DATASET EXTRACT ->
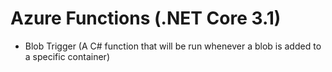 # Azure Functions (.NET Core 3.1)

- Blob Trigger (A C# function that will be run whenever a blob is added to a specific container)
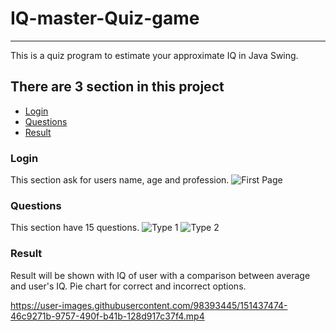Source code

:# IQ-master-Quiz-game
---
This is a quiz program to estimate your approximate IQ in Java Swing.


## There are 3 section in this project
* [Login](#login)
* [Questions](#questions)
* [Result](#result)

### Login
This section ask for users name, age and profession.
![First Page](https://user-images.githubusercontent.com/98393445/151437170-2b8c0fa9-9d35-4c0b-9c4a-92d5ec89de20.png)


### Questions
This section have 15 questions.
![Type 1](https://user-images.githubusercontent.com/98393445/151437164-5c264910-426a-4fee-93bc-a59c5b48abb8.png)
![Type 2](https://user-images.githubusercontent.com/98393445/151437169-70c65080-03e9-4b5c-a5f3-9a240514b4d1.png)

### Result
Result will be shown with IQ of user with a comparison between average and user's IQ. Pie chart for correct and incorrect options.

https://user-images.githubusercontent.com/98393445/151437474-46c9271b-9757-490f-b41b-128d917c37f4.mp4

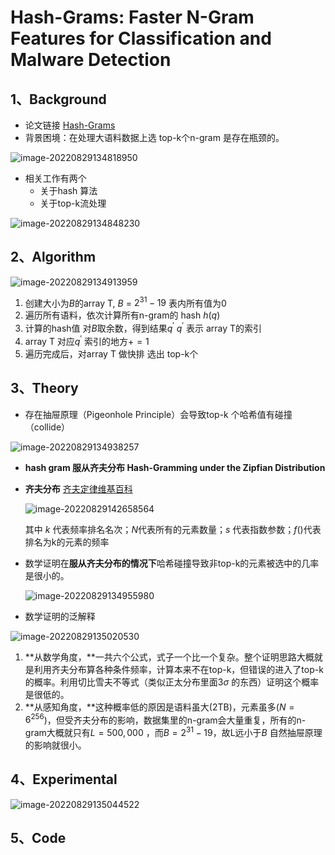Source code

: # **Hash-Grams: Faster N-Gram Features for Classification and Malware Detection**

## 1、Background

- 论文链接 [Hash-Grams](https://www.edwardraff.com/publications/hash-grams-faster.pdf)
- 背景困境：在处理大语料数据上选 top-k个n-gram 是存在瓶颈的。

![image-20220829134818950](https://tva1.sinaimg.cn/large/e6c9d24ely1h5nl7upas1j20zo04vdi2.jpg)

- 相关工作有两个
  - 关于hash 算法
  - 关于top-k流处理

![image-20220829134848230](https://tva1.sinaimg.cn/large/e6c9d24ely1h5nl8cl2l8j20np02b74z.jpg)

## 2、Algorithm 

![image-20220829134913959](https://tva1.sinaimg.cn/large/e6c9d24ely1h5nl8qo7blj20ke0dpdia.jpg)

1. 创建大小为$B$的array T, $B$ = $2^{31} −19$ 表内所有值为0
2. 遍历所有语料，依次计算所有n-gram的 hash  $h(q)$
3. 计算的hash值 对$B$取余数，得到结果$q^\prime$  $q^\prime$ 表示 array T的索引
4. array T 对应$q^\prime$ 索引的地方$+=1$
5. 遍历完成后，对array T 做快排 选出 top-k个

## 3、Theory

- 存在抽屉原理（Pigeonhole Principle）会导致top-k 个哈希值有碰撞（collide）

![image-20220829134938257](https://tva1.sinaimg.cn/large/e6c9d24ely1h5nl95m1l4j20ns034q42.jpg)

- **hash gram 服从齐夫分布 Hash-Gramming under the Zipfian Distribution**  

- **齐夫分布** [齐夫定律维基百科](https://zh.m.wikipedia.org/zh/%E9%BD%8A%E5%A4%AB%E5%AE%9A%E5%BE%8B)

  ![image-20220829142658564](https://tva1.sinaimg.cn/large/e6c9d24ely1h5nmc2ynb3j206n02zdfo.jpg)

  其中 $k$ 代表频率排名名次；$N$代表所有的元素数量；$s$ 代表指数参数；$f()$代表排名为k的元素的频率

- 数学证明在**服从齐夫分布的情况下**哈希碰撞导致非top-k的元素被选中的几率是很小的。

  ![image-20220829134955980](https://tva1.sinaimg.cn/large/e6c9d24ely1h5nl9hv7foj20j606rq51.jpg)

- 数学证明的泛解释

![image-20220829135020530](https://tva1.sinaimg.cn/large/e6c9d24ely1h5nl9vu2pmj20cv0c3jta.jpg)

1. **从数学角度，**一共六个公式，式子一个比一个复杂。整个证明思路大概就是利用齐夫分布算各种条件频率，计算本来不在top-k，但错误的进入了top-k的概率。利用切比雪夫不等式（类似正太分布里面$3\sigma$ 的东西）证明这个概率是很低的。
2. **从感知角度，**这种概率低的原因是语料虽大(2TB)，元素虽多($N=6^{256}$)，但受齐夫分布的影响，数据集里的n-gram会大量重复，所有的n-gram大概就只有$L=500,000$ ，而$B=2^{31}-19$，故L远小于$B$ 自然抽屉原理的影响就很小。

## 4、Experimental

![image-20220829135044522](https://tva1.sinaimg.cn/large/e6c9d24ely1h5nlaau2btj20m9090abb.jpg)

## 5、Code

TASK STATEMENT -> Among the lines above, which contain the word "will"? Copy every one.

RESPONSE BOX ->
- Blob Trigger (A C# function that will be run whenever a blob is added to a specific container)
Result will be shown with IQ of user with a comparison between average and user's IQ. Pie chart for correct and incorrect options.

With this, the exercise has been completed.